▶ _Action item_:
Repeat the data. Keep each line identical.
=======
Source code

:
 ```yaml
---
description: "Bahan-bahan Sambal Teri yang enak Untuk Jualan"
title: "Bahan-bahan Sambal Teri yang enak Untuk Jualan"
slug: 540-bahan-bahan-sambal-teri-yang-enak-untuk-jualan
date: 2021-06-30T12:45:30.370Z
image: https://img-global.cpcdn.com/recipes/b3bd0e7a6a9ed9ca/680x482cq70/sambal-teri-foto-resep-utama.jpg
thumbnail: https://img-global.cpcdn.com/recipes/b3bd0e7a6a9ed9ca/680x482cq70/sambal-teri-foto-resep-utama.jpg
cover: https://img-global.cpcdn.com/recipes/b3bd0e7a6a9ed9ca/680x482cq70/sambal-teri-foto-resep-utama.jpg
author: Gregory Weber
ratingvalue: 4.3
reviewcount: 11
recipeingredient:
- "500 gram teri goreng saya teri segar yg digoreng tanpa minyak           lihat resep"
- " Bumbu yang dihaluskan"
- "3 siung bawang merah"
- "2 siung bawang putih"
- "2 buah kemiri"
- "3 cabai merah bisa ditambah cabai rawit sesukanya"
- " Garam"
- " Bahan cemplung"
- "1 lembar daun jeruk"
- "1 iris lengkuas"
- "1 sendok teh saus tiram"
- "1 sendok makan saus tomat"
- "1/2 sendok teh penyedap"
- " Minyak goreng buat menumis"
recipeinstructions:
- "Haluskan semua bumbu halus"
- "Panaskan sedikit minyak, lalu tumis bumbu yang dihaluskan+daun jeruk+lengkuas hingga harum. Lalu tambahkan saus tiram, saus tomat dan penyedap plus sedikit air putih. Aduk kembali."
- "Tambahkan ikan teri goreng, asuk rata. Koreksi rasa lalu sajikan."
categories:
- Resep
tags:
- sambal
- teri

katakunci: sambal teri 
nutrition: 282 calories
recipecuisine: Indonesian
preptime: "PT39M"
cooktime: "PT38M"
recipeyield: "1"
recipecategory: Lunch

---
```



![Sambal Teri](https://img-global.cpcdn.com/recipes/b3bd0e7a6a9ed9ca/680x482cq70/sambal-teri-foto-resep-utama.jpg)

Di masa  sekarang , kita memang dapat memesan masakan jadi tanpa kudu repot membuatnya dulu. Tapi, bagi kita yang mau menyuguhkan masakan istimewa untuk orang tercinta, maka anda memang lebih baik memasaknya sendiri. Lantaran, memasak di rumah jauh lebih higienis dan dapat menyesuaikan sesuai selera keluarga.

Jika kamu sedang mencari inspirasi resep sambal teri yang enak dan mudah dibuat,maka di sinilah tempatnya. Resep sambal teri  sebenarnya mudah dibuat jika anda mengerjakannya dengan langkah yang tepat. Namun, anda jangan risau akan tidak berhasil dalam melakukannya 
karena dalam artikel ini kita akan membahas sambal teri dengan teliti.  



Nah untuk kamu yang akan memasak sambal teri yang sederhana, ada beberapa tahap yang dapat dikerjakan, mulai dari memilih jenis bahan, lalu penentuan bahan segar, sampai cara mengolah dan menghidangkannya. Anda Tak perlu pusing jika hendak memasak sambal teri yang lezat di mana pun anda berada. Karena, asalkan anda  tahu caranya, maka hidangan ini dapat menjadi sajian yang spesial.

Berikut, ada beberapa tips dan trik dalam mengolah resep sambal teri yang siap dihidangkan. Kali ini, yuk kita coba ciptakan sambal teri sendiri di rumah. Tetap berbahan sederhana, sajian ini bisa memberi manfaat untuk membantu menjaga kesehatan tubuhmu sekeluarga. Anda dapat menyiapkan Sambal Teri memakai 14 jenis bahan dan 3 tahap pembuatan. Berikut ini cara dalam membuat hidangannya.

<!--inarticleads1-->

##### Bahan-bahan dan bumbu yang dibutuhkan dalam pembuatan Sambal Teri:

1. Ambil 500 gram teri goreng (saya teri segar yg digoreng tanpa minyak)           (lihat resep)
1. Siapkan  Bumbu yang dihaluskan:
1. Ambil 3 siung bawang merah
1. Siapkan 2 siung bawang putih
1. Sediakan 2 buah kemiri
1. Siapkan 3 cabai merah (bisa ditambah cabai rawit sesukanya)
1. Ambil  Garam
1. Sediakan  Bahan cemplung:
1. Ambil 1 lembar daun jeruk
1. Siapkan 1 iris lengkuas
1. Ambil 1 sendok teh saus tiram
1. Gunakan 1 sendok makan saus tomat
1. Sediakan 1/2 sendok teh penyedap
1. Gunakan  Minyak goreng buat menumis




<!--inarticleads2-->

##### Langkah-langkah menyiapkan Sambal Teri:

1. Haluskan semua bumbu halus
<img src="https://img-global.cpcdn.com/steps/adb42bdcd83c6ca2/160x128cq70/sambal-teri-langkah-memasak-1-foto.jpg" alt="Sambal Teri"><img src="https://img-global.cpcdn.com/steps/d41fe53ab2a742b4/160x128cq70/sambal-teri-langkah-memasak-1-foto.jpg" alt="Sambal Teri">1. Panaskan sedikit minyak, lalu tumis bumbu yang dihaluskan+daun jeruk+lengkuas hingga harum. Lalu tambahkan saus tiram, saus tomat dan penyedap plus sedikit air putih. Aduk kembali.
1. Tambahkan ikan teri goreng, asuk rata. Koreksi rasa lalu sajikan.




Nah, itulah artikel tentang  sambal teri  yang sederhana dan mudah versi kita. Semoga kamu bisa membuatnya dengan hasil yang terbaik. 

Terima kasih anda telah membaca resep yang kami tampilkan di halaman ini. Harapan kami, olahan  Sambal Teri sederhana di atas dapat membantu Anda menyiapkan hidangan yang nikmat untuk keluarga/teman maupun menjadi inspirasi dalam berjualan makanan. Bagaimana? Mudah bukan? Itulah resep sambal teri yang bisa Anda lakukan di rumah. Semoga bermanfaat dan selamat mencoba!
=======
▶ _Answer for this exercise_:
Source code

:
 ```yaml
---
description: "Bahan-bahan Sambal Teri yang enak Untuk Jualan"
title: "Bahan-bahan Sambal Teri yang enak Untuk Jualan"
slug: 540-bahan-bahan-sambal-teri-yang-enak-untuk-jualan
date: 2021-06-30T12:45:30.370Z
image: https://img-global.cpcdn.com/recipes/b3bd0e7a6a9ed9ca/680x482cq70/sambal-teri-foto-resep-utama.jpg
thumbnail: https://img-global.cpcdn.com/recipes/b3bd0e7a6a9ed9ca/680x482cq70/sambal-teri-foto-resep-utama.jpg
cover: https://img-global.cpcdn.com/recipes/b3bd0e7a6a9ed9ca/680x482cq70/sambal-teri-foto-resep-utama.jpg
author: Gregory Weber
ratingvalue: 4.3
reviewcount: 11
recipeingredient:
- "500 gram teri goreng saya teri segar yg digoreng tanpa minyak           lihat resep"
- " Bumbu yang dihaluskan"
- "3 siung bawang merah"
- "2 siung bawang putih"
- "2 buah kemiri"
- "3 cabai merah bisa ditambah cabai rawit sesukanya"
- " Garam"
- " Bahan cemplung"
- "1 lembar daun jeruk"
- "1 iris lengkuas"
- "1 sendok teh saus tiram"
- "1 sendok makan saus tomat"
- "1/2 sendok teh penyedap"
- " Minyak goreng buat menumis"
recipeinstructions:
- "Haluskan semua bumbu halus"
- "Panaskan sedikit minyak, lalu tumis bumbu yang dihaluskan+daun jeruk+lengkuas hingga harum. Lalu tambahkan saus tiram, saus tomat dan penyedap plus sedikit air putih. Aduk kembali."
- "Tambahkan ikan teri goreng, asuk rata. Koreksi rasa lalu sajikan."
categories:
- Resep
tags:
- sambal
- teri

katakunci: sambal teri 
nutrition: 282 calories
recipecuisine: Indonesian
preptime: "PT39M"
cooktime: "PT38M"
recipeyield: "1"
recipecategory: Lunch

---
```



![Sambal Teri](https://img-global.cpcdn.com/recipes/b3bd0e7a6a9ed9ca/680x482cq70/sambal-teri-foto-resep-utama.jpg)

Di masa  sekarang , kita memang dapat memesan masakan jadi tanpa kudu repot membuatnya dulu. Tapi, bagi kita yang mau menyuguhkan masakan istimewa untuk orang tercinta, maka anda memang lebih baik memasaknya sendiri. Lantaran, memasak di rumah jauh lebih higienis dan dapat menyesuaikan sesuai selera keluarga.

Jika kamu sedang mencari inspirasi resep sambal teri yang enak dan mudah dibuat,maka di sinilah tempatnya. Resep sambal teri  sebenarnya mudah dibuat jika anda mengerjakannya dengan langkah yang tepat. Namun, anda jangan risau akan tidak berhasil dalam melakukannya 
karena dalam artikel ini kita akan membahas sambal teri dengan teliti.  



Nah untuk kamu yang akan memasak sambal teri yang sederhana, ada beberapa tahap yang dapat dikerjakan, mulai dari memilih jenis bahan, lalu penentuan bahan segar, sampai cara mengolah dan menghidangkannya. Anda Tak perlu pusing jika hendak memasak sambal teri yang lezat di mana pun anda berada. Karena, asalkan anda  tahu caranya, maka hidangan ini dapat menjadi sajian yang spesial.

Berikut, ada beberapa tips dan trik dalam mengolah resep sambal teri yang siap dihidangkan. Kali ini, yuk kita coba ciptakan sambal teri sendiri di rumah. Tetap berbahan sederhana, sajian ini bisa memberi manfaat untuk membantu menjaga kesehatan tubuhmu sekeluarga. Anda dapat menyiapkan Sambal Teri memakai 14 jenis bahan dan 3 tahap pembuatan. Berikut ini cara dalam membuat hidangannya.

<!--inarticleads1-->

##### Bahan-bahan dan bumbu yang dibutuhkan dalam pembuatan Sambal Teri:

1. Ambil 500 gram teri goreng (saya teri segar yg digoreng tanpa minyak)           (lihat resep)
1. Siapkan  Bumbu yang dihaluskan:
1. Ambil 3 siung bawang merah
1. Siapkan 2 siung bawang putih
1. Sediakan 2 buah kemiri
1. Siapkan 3 cabai merah (bisa ditambah cabai rawit sesukanya)
1. Ambil  Garam
1. Sediakan  Bahan cemplung:
1. Ambil 1 lembar daun jeruk
1. Siapkan 1 iris lengkuas
1. Ambil 1 sendok teh saus tiram
1. Gunakan 1 sendok makan saus tomat
1. Sediakan 1/2 sendok teh penyedap
1. Gunakan  Minyak goreng buat menumis




<!--inarticleads2-->

##### Langkah-langkah menyiapkan Sambal Teri:

1. Haluskan semua bumbu halus
<img src="https://img-global.cpcdn.com/steps/adb42bdcd83c6ca2/160x128cq70/sambal-teri-langkah-memasak-1-foto.jpg" alt="Sambal Teri"><img src="https://img-global.cpcdn.com/steps/d41fe53ab2a742b4/160x128cq70/sambal-teri-langkah-memasak-1-foto.jpg" alt="Sambal Teri">1. Panaskan sedikit minyak, lalu tumis bumbu yang dihaluskan+daun jeruk+lengkuas hingga harum. Lalu tambahkan saus tiram, saus tomat dan penyedap plus sedikit air putih. Aduk kembali.
1. Tambahkan ikan teri goreng, asuk rata. Koreksi rasa lalu sajikan.




Nah, itulah artikel tentang  sambal teri  yang sederhana dan mudah versi kita. Semoga kamu bisa membuatnya dengan hasil yang terbaik. 

Terima kasih anda telah membaca resep yang kami tampilkan di halaman ini. Harapan kami, olahan  Sambal Teri sederhana di atas dapat membantu Anda menyiapkan hidangan yang nikmat untuk keluarga/teman maupun menjadi inspirasi dalam berjualan makanan. Bagaimana? Mudah bukan? Itulah resep sambal teri yang bisa Anda lakukan di rumah. Semoga bermanfaat dan selamat mencoba!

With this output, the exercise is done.